==== ENTRIES SUPPLIED

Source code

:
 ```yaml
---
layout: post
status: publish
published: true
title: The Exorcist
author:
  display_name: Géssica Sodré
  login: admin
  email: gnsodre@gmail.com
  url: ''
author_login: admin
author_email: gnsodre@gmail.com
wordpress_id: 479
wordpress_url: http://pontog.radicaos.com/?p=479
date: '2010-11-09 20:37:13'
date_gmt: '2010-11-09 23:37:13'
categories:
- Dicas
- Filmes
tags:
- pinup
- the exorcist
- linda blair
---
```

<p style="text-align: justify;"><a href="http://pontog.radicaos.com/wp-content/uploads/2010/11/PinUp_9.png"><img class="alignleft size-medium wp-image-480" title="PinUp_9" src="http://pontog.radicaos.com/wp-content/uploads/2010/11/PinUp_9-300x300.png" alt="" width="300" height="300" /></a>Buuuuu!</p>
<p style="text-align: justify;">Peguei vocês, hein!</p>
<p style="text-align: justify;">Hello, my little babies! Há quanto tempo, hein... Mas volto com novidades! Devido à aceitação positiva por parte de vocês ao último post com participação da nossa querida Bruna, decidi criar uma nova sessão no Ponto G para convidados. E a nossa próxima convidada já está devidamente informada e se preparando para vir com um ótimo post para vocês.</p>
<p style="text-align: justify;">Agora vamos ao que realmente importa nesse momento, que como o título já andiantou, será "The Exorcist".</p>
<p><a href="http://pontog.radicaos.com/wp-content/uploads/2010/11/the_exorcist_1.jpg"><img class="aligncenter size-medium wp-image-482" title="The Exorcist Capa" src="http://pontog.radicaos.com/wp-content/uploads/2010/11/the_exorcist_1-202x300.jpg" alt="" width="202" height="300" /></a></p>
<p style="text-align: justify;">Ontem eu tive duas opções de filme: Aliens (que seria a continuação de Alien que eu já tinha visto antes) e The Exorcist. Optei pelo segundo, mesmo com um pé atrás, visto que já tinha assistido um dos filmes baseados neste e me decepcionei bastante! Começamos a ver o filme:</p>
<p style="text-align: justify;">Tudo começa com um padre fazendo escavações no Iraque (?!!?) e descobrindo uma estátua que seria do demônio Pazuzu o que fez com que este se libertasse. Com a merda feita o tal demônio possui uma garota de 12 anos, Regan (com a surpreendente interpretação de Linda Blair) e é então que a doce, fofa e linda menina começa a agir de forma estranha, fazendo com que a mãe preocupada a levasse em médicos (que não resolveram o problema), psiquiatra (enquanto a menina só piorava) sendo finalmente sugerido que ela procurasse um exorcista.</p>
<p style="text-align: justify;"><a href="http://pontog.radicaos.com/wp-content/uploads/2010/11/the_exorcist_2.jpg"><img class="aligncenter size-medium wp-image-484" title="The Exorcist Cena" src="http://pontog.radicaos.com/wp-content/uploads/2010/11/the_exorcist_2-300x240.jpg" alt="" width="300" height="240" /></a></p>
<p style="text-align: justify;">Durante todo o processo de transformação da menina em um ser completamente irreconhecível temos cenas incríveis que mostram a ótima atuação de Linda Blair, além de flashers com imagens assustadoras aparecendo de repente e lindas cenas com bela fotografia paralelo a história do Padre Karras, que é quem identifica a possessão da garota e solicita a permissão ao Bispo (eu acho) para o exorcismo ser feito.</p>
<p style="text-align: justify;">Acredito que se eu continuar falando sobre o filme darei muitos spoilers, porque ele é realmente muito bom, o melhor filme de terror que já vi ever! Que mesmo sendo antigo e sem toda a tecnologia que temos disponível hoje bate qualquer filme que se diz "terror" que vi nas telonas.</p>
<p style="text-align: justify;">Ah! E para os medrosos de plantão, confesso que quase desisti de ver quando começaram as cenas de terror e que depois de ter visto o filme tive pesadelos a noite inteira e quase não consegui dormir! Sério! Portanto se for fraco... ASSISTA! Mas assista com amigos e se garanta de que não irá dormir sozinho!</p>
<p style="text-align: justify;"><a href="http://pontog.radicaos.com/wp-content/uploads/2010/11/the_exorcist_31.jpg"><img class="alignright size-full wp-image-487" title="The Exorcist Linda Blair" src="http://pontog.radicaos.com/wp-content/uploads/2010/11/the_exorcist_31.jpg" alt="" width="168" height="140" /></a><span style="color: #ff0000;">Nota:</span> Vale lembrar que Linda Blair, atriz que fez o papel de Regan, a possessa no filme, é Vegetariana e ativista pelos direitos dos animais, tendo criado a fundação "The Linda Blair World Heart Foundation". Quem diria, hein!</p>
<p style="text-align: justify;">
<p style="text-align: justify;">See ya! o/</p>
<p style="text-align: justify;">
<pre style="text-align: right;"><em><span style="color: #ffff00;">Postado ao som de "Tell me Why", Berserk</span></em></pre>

========

*WHAT YOU HAVE TO DO*:
Copy word for word the stretch of entries above from the line that has "exorcismo ser feito.</p>" through the line that has "vi nas telonas.</p>", both ends included, and nothing outside it.

*EXERCISE SOLUTION*:
<p style="text-align: justify;">Durante todo o processo de transformação da menina em um ser completamente irreconhecível temos cenas incríveis que mostram a ótima atuação de Linda Blair, além de flashers com imagens assustadoras aparecendo de repente e lindas cenas com bela fotografia paralelo a história do Padre Karras, que é quem identifica a possessão da garota e solicita a permissão ao Bispo (eu acho) para o exorcismo ser feito.</p>
<p style="text-align: justify;">Acredito que se eu continuar falando sobre o filme darei muitos spoilers, porque ele é realmente muito bom, o melhor filme de terror que já vi ever! Que mesmo sendo antigo e sem toda a tecnologia que temos disponível hoje bate qualquer filme que se diz "terror" que vi nas telonas.</p>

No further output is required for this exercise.